How to find this sum? $\sum\limits_{k=1}^{2n} (-1)^{k} \cdot k^{2}$

6 Answers 6

1

Yet another way (although not as simple as those already suggested) is to write it as $-\sum_{k=1}^{2n} k^2 + 2 \sum_{m=1}^{n} (2m)^2$ and use the known formula for a sum of squares.

  • 0
    @user7148: If O and E are the sums of the odd and even squares, respectively, then your sum is E-O, and I've written it as -(E+O)+2E.2011-02-16
11

Hint: What is $(2i)^2-(2i-1)^2$? Next, what are $\displaystyle\sum_{i=1}^n1$ and $\displaystyle\sum_{i=1}^ni$?

8

As I'm a fan of proofs without words, here is my pictorial effort of why

$\sum_{k=1}^{2n} (-1)^k k^2 = \sum_{i=1}^{2n} i = n(2n+1).$

enter image description here

4

Try working with the sequence $S_n=\sum_1^{2n}(-1)^kk^2$. If you look at the sequence of differences (sidrat hefreshim in hebrew, i'm not sure if that the correct translation. any hebrew speaker- please correct me here) of $A_n=S_{n+1}-S_n$ you should be able to get a first degree formula for $A_n$.

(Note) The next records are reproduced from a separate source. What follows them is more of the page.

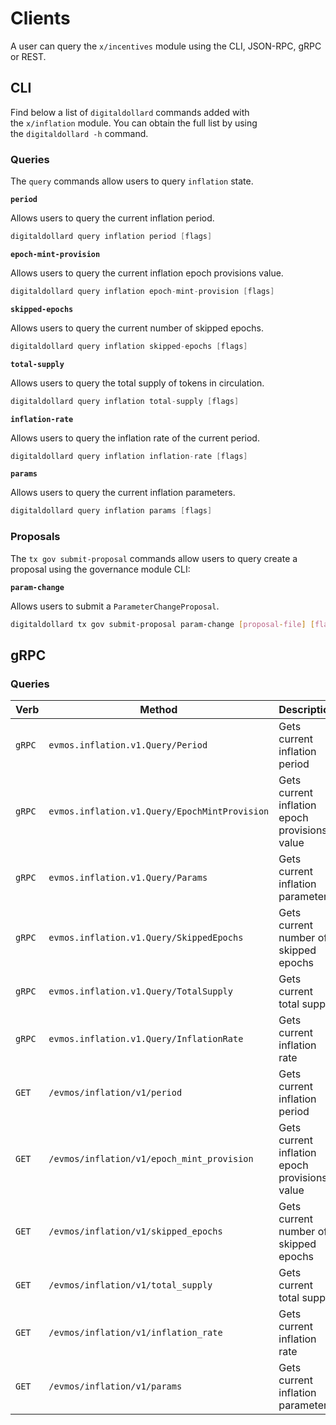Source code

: <!--
order: 8
-->

# Clients

A user can query the `x/incentives` module using the CLI, JSON-RPC, gRPC or
REST.

## CLI

Find below a list of `digitaldollard` commands added with the `x/inflation` module. You
can obtain the full list by using the `digitaldollard -h` command.

### Queries

The `query` commands allow users to query `inflation` state.

**`period`**

Allows users to query the current inflation period.

```go
digitaldollard query inflation period [flags]
```

**`epoch-mint-provision`**

Allows users to query the current inflation epoch provisions value.

```go
digitaldollard query inflation epoch-mint-provision [flags]
```

**`skipped-epochs`**

Allows users to query the current number of skipped epochs.

```go
digitaldollard query inflation skipped-epochs [flags]
```

**`total-supply`**

Allows users to query the total supply of tokens in circulation.

```go
digitaldollard query inflation total-supply [flags]
```

**`inflation-rate`**

Allows users to query the inflation rate of the current period.

```go
digitaldollard query inflation inflation-rate [flags]
```

**`params`**

Allows users to query the current inflation parameters.

```go
digitaldollard query inflation params [flags]
```

### Proposals

The `tx gov submit-proposal` commands allow users to query create a proposal
using the governance module CLI:

**`param-change`**

Allows users to submit a `ParameterChangeProposal`.

```bash
digitaldollard tx gov submit-proposal param-change [proposal-file] [flags]
```

## gRPC

### Queries

| Verb   | Method                                        | Description                                   |
| ------ | --------------------------------------------- | --------------------------------------------- |
| `gRPC` | `evmos.inflation.v1.Query/Period`             | Gets current inflation period                 |
| `gRPC` | `evmos.inflation.v1.Query/EpochMintProvision` | Gets current inflation epoch provisions value |
| `gRPC` | `evmos.inflation.v1.Query/Params`             | Gets current inflation parameters             |
| `gRPC` | `evmos.inflation.v1.Query/SkippedEpochs`      | Gets current number of skipped epochs         |
| `gRPC` | `evmos.inflation.v1.Query/TotalSupply`        | Gets current total supply                     |
| `gRPC` | `evmos.inflation.v1.Query/InflationRate`      | Gets current inflation rate                   |
| `GET`  | `/evmos/inflation/v1/period`                  | Gets current inflation period                 |
| `GET`  | `/evmos/inflation/v1/epoch_mint_provision`    | Gets current inflation epoch provisions value |
| `GET`  | `/evmos/inflation/v1/skipped_epochs`          | Gets current number of skipped epochs         |
| `GET`  | `/evmos/inflation/v1/total_supply`          | Gets current total supply                     |
| `GET`  | `/evmos/inflation/v1/inflation_rate`          | Gets current inflation rate                   |
| `GET`  | `/evmos/inflation/v1/params`                  | Gets current inflation parameters             |
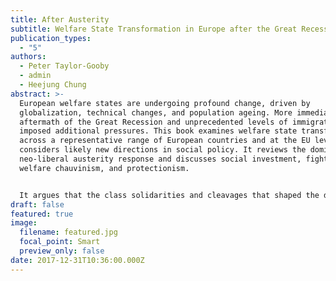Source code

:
 ```yaml
---
title: After Austerity
subtitle: Welfare State Transformation in Europe after the Great Recession
publication_types:
  - "5"
authors:
  - Peter Taylor-Gooby
  - admin
  - Heejung Chung
abstract: >-
  European welfare states are undergoing profound change, driven by
  globalization, technical changes, and population ageing. More immediately, the
  aftermath of the Great Recession and unprecedented levels of immigration have
  imposed additional pressures. This book examines welfare state transformations
  across a representative range of European countries and at the EU level, and
  considers likely new directions in social policy. It reviews the dominant
  neo-liberal austerity response and discusses social investment, fightback,
  welfare chauvinism, and protectionism.


  It argues that the class solidarities and cleavages that shaped the development of welfare states are no longer powerful. Tensions surrounding divisions between old and young, women and men, immigrants and denizens, and between the winners in a new, more competitive, world and those who feel left behind are becoming steadily more important. European countries have entered a period of political instability and this is reflected in policy directions. Austerity predominates nearly everywhere, but patterns of social investment, protectionism, neo-Keynesian intervention, and fightback vary between countries. The volume identify areas of convergence and difference in European welfare state futures in this up-to-date study - essential reading to grasp the pace and directions of change.
draft: false
featured: true
image:
  filename: featured.jpg
  focal_point: Smart
  preview_only: false
date: 2017-12-31T10:36:00.000Z
---
```

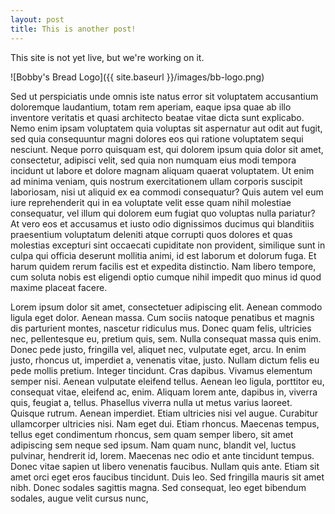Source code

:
 ```yaml
---
layout: post
title: This is another post!
---
```


This site is not yet live, but we're working on it.

![Bobby's Bread Logo]({{ site.baseurl }}/images/bb-logo.png)

 Sed ut perspiciatis unde omnis iste natus error sit voluptatem accusantium doloremque laudantium, totam rem aperiam, eaque ipsa quae ab illo inventore veritatis et quasi architecto beatae vitae dicta sunt explicabo. Nemo enim ipsam voluptatem quia voluptas sit aspernatur aut odit aut fugit, sed quia consequuntur magni dolores eos qui ratione voluptatem sequi nesciunt.  Neque porro quisquam est, qui dolorem ipsum quia dolor sit amet, consectetur, adipisci velit, sed quia non numquam eius modi tempora incidunt ut labore et dolore magnam aliquam quaerat voluptatem. Ut enim ad minima veniam, quis nostrum exercitationem ullam corporis suscipit laboriosam, nisi ut aliquid ex ea commodi consequatur?  Quis autem vel eum iure reprehenderit qui in ea voluptate velit esse quam nihil molestiae consequatur, vel illum qui dolorem eum fugiat quo voluptas nulla pariatur? At vero eos et accusamus et iusto odio dignissimos ducimus qui blanditiis praesentium voluptatum deleniti atque corrupti quos dolores et quas molestias excepturi sint occaecati cupiditate non provident, similique sunt in culpa qui officia deserunt mollitia animi, id est laborum et dolorum fuga.  Et harum quidem rerum facilis est et expedita distinctio.  Nam libero tempore, cum soluta nobis est eligendi optio cumque nihil impedit quo minus id quod maxime placeat facere.

  Lorem ipsum dolor sit amet, consectetuer adipiscing elit.  Aenean commodo ligula eget dolor.  Aenean massa.  Cum sociis natoque penatibus et magnis dis parturient montes, nascetur ridiculus mus.  Donec quam felis, ultricies nec, pellentesque eu, pretium quis, sem.  Nulla consequat massa quis enim. Donec pede justo, fringilla vel, aliquet nec, vulputate eget, arcu.  In enim justo, rhoncus ut, imperdiet a, venenatis vitae, justo.  Nullam dictum felis eu pede mollis pretium.  Integer tincidunt.  Cras dapibus.  Vivamus elementum semper nisi.  Aenean vulputate eleifend tellus. Aenean leo ligula, porttitor eu, consequat vitae, eleifend ac, enim.  Aliquam lorem ante, dapibus in, viverra quis, feugiat a, tellus.  Phasellus viverra nulla ut metus varius laoreet.  Quisque rutrum.  Aenean imperdiet.  Etiam ultricies nisi vel augue.  Curabitur ullamcorper ultricies nisi. Nam eget dui.  Etiam rhoncus.  Maecenas tempus, tellus eget condimentum rhoncus, sem quam semper libero, sit amet adipiscing sem neque sed ipsum.  Nam quam nunc, blandit vel, luctus pulvinar, hendrerit id, lorem.  Maecenas nec odio et ante tincidunt tempus.  Donec vitae sapien ut libero venenatis faucibus.  Nullam quis ante.  Etiam sit amet orci eget eros faucibus tincidunt.  Duis leo.  Sed fringilla mauris sit amet nibh.  Donec sodales sagittis magna.  Sed consequat, leo eget bibendum sodales, augue velit cursus nunc,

Now- Notice that $S_n-S_1=\sum_1^{n-1}A_n$, and since $S_1$ is easy to calculate, and $\sum A_n$ is not to tricky- this should give you the solution.

good luck!

2

Sorry, I am in a bit of a hurry, but it should be this sequence.

To see this, just remark that you are summing up difference of consecutive squares (-1+4) + (-9+16) + ..., and these difference are the odd integers congruent to 3 mod 4 (i.e., 3, 7, 11...).

1

You can separate this sum into two, one for $k$ odd and another for $k$ even, writing $k=2t+1$ and $k=2t$, respectively. You can also try finding $\sum k^2 z^k$ and then set $k=-1$.